None of this should be taken as a definition of the concept ‘existence’. Most concepts are defined in terms of prior or more fundamental concepts, concepts which are found on lower, preceding rungs of the conceptual hierarchy. In the case of certain concepts, such as those referring to sensations and axiomatic concepts, there are no prior or more fundamental concepts to inform them. So we cannot define the concept ‘existence’ in terms of more fundamental concepts. We can describe it, as Peikoff does, indicating what its units of reference are and pointing out its fundamentality in relation to all knowledge, but we can only define them ostensively. Similarly we cannot define the concept ‘blue’ in terms of more fundamental concepts.

Check out one online dictionary’s entry for ‘blue’: “the pure color of a clear sky; the primary color between green and violet in the visible spectrum, an effect of light with a wavelength between 450 and 500 nm.”
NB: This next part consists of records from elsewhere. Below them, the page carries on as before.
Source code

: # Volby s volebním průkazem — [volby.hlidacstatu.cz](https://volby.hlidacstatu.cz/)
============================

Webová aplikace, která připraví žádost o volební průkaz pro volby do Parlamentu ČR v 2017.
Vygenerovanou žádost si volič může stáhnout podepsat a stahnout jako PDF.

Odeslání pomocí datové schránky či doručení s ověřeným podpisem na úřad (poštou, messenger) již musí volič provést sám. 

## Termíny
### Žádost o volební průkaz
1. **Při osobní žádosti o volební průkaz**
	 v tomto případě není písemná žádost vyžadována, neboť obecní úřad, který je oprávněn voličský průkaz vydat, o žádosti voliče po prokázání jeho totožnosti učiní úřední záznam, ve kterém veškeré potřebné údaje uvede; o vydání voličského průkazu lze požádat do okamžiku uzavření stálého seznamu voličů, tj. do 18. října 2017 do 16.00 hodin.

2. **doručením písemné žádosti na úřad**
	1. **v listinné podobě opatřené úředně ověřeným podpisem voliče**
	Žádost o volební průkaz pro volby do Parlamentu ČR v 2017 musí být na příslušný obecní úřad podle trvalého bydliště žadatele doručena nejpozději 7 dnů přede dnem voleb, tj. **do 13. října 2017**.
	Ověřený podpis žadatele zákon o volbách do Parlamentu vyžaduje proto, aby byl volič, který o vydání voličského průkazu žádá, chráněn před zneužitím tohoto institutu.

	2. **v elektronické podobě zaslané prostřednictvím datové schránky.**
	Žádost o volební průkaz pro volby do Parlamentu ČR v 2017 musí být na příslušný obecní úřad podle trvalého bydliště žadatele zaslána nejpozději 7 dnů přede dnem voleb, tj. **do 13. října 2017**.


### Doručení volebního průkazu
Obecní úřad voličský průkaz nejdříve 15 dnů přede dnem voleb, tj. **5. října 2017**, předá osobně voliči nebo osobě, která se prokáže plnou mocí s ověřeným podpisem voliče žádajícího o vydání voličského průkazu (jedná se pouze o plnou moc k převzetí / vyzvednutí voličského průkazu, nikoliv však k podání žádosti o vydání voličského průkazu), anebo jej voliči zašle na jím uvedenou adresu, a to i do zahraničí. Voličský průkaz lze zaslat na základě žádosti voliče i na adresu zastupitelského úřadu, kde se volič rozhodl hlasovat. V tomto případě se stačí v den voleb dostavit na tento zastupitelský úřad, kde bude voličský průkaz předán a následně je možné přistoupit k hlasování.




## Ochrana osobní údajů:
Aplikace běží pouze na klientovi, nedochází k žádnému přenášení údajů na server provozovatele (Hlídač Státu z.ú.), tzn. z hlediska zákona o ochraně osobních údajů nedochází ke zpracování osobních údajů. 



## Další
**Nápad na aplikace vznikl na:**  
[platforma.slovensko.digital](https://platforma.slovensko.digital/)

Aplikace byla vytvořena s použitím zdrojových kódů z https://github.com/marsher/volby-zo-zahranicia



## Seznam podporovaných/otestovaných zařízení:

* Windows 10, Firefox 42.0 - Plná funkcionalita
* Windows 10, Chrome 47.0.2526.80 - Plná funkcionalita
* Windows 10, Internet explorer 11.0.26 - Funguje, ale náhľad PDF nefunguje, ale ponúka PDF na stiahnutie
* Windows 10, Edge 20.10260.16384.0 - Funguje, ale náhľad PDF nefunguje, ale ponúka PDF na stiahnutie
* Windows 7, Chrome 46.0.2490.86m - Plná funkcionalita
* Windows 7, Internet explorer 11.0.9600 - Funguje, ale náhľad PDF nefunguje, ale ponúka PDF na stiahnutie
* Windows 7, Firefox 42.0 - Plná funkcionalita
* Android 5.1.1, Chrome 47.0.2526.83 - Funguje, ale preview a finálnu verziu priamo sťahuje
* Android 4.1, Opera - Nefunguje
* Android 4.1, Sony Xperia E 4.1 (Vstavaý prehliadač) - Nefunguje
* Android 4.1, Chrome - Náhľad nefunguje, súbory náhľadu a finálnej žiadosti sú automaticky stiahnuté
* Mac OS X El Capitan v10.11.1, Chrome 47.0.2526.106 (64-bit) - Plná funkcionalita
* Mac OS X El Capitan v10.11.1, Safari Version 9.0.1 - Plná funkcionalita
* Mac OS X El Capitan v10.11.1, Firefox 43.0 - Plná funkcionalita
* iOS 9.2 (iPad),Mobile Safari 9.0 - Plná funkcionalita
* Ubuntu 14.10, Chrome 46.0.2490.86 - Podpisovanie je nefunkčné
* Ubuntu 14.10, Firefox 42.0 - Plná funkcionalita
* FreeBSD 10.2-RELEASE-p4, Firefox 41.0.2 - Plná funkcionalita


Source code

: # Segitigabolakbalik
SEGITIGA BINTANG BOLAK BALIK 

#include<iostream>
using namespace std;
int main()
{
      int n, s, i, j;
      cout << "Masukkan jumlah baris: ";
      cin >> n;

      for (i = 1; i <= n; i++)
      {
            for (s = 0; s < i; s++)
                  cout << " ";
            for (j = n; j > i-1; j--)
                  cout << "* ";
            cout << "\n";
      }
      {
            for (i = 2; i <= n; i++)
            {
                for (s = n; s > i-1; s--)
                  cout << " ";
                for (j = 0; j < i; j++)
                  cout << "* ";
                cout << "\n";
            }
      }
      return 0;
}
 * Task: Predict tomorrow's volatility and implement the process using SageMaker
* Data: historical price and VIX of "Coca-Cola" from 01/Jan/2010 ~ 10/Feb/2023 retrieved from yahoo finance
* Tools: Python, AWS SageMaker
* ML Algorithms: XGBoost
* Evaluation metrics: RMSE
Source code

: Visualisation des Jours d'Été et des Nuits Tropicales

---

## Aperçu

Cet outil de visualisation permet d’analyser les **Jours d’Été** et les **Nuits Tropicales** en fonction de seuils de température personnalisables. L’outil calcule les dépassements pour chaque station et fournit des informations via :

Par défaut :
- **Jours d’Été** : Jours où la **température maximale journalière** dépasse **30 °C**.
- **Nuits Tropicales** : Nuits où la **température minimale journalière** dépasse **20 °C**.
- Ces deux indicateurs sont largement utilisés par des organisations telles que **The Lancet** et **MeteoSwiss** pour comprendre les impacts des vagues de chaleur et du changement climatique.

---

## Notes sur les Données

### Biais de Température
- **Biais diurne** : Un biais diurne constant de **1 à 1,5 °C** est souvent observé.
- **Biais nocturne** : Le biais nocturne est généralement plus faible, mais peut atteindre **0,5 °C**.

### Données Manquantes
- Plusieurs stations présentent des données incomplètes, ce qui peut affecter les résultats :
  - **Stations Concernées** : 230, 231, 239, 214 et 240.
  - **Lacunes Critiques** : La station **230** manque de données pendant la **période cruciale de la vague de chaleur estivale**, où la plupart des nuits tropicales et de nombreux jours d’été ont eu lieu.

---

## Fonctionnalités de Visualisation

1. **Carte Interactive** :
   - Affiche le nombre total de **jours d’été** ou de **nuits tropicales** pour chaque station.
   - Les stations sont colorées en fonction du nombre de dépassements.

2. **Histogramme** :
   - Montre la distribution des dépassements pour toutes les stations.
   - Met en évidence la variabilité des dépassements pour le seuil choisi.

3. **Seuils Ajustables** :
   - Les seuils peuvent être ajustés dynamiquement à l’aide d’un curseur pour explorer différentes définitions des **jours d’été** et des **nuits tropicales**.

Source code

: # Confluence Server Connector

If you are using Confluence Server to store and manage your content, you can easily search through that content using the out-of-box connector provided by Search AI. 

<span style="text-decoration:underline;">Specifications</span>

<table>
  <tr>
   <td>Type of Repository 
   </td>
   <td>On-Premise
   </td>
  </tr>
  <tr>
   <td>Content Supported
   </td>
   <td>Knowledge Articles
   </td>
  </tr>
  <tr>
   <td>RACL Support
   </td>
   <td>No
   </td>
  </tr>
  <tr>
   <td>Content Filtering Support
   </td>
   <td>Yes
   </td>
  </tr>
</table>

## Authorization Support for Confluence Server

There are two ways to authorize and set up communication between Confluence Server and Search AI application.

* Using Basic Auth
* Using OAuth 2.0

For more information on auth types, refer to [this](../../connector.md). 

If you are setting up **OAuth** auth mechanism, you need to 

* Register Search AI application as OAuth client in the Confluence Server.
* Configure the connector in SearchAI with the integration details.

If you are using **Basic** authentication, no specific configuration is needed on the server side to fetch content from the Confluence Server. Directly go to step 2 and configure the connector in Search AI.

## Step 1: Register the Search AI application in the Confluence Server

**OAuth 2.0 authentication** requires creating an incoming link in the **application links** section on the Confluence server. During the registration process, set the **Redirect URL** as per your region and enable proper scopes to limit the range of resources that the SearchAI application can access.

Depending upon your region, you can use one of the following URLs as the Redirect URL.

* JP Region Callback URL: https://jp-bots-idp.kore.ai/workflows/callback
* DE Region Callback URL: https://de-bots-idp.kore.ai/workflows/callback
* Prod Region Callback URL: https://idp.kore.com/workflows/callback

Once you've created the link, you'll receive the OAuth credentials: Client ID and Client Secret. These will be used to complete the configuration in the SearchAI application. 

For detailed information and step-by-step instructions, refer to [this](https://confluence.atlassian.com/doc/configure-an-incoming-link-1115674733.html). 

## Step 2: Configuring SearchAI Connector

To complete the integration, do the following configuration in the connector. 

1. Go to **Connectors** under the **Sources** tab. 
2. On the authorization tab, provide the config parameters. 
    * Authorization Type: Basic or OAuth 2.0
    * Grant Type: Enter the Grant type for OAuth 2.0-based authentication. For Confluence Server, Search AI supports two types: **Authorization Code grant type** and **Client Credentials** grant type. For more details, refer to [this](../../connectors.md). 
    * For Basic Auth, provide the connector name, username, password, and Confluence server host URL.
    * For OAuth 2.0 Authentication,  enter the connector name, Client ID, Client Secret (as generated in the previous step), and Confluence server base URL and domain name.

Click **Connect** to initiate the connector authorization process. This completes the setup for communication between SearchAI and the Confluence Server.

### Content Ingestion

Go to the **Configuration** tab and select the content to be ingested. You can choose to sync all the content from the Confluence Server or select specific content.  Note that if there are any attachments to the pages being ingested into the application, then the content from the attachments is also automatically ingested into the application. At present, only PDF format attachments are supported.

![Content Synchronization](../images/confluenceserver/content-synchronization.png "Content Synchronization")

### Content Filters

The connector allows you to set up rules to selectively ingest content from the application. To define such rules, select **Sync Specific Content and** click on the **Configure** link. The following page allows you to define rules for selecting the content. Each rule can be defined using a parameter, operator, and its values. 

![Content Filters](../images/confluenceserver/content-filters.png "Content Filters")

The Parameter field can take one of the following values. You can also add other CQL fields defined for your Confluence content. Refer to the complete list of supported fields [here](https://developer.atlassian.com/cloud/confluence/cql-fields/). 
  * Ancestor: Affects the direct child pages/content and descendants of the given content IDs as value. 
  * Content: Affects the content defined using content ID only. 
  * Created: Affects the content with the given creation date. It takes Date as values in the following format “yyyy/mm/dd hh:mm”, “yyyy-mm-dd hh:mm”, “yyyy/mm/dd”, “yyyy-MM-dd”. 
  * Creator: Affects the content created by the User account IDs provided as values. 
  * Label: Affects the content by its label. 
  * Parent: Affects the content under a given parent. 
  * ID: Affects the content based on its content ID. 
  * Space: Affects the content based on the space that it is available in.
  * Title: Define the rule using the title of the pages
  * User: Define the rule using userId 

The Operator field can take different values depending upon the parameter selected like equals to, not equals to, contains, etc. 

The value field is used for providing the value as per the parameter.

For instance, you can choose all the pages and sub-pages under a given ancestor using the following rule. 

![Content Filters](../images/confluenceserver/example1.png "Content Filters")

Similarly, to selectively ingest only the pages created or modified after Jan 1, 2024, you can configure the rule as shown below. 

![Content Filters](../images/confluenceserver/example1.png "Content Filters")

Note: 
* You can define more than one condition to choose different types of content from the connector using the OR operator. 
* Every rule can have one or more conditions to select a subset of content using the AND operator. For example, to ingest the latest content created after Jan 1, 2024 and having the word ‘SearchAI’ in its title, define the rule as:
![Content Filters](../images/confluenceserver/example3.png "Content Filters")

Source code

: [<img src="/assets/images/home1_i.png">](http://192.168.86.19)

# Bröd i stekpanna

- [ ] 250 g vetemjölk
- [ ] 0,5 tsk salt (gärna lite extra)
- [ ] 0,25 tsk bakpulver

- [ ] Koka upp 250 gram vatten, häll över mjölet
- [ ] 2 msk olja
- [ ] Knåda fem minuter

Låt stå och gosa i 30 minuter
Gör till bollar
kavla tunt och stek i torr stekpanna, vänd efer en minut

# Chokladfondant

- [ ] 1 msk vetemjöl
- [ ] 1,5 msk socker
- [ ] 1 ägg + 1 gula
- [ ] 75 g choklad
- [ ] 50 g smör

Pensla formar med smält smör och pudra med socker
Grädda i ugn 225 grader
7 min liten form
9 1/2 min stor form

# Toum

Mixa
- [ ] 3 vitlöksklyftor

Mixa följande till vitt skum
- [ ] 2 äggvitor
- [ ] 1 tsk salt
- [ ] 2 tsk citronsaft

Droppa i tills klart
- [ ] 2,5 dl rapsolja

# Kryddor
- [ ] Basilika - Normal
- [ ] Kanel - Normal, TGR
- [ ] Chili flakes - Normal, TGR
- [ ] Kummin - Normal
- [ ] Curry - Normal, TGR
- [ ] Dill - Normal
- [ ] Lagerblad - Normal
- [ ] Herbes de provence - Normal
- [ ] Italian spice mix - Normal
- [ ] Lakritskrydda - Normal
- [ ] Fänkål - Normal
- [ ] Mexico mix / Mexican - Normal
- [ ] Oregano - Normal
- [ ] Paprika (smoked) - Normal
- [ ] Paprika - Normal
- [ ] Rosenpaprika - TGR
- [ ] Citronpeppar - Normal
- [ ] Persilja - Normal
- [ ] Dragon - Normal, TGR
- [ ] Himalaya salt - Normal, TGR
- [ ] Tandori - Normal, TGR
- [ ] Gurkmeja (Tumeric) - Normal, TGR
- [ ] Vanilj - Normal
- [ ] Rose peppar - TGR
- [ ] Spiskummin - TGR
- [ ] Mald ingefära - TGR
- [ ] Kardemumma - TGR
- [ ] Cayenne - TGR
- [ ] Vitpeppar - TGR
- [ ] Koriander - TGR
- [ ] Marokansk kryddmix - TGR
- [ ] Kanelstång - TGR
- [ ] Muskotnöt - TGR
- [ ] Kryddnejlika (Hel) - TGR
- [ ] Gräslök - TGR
Here we have an ostensive definition by way of comparison (to a clear sky), another comparison to other colors, and then a scientific description involving a very complex method of measurement. Each of these methods involve concepts, but the concepts involved here are not more fundamental on the conceptual hierarchy.

[continued…]

November 13, 2012 1:20 PM  
Blogger Bahnsen Burner said...

Similarly with the concept ‘existence’. The same dictionary does not define ‘existence’ in terms of prior or more fundamental concepts:

1. the state or fact of existing; being.
2. continuance in being or life; life: a struggle for existence.
3. mode of existing: They were working for a better existence.
4. all that exists: Existence shows a universal order.
5. something that exists; entity; being.

In three of the five entries here, we see the word ‘being’, which is essentially synonymous; it is as fundamental as the concept ‘existence’. At no point do we have a definition in terms of more fundamental concepts; there are no more fundamental concepts.

Reality is the realm of existence. It is existence considered as a whole as contrasted with what can be categorized as unreal. It too is fundamental, but it is contextually nuanced by a purposeful perspective. It emphasizes actuality as opposed to non-actuality – e.g., fantasy, imagination, delusion, etc.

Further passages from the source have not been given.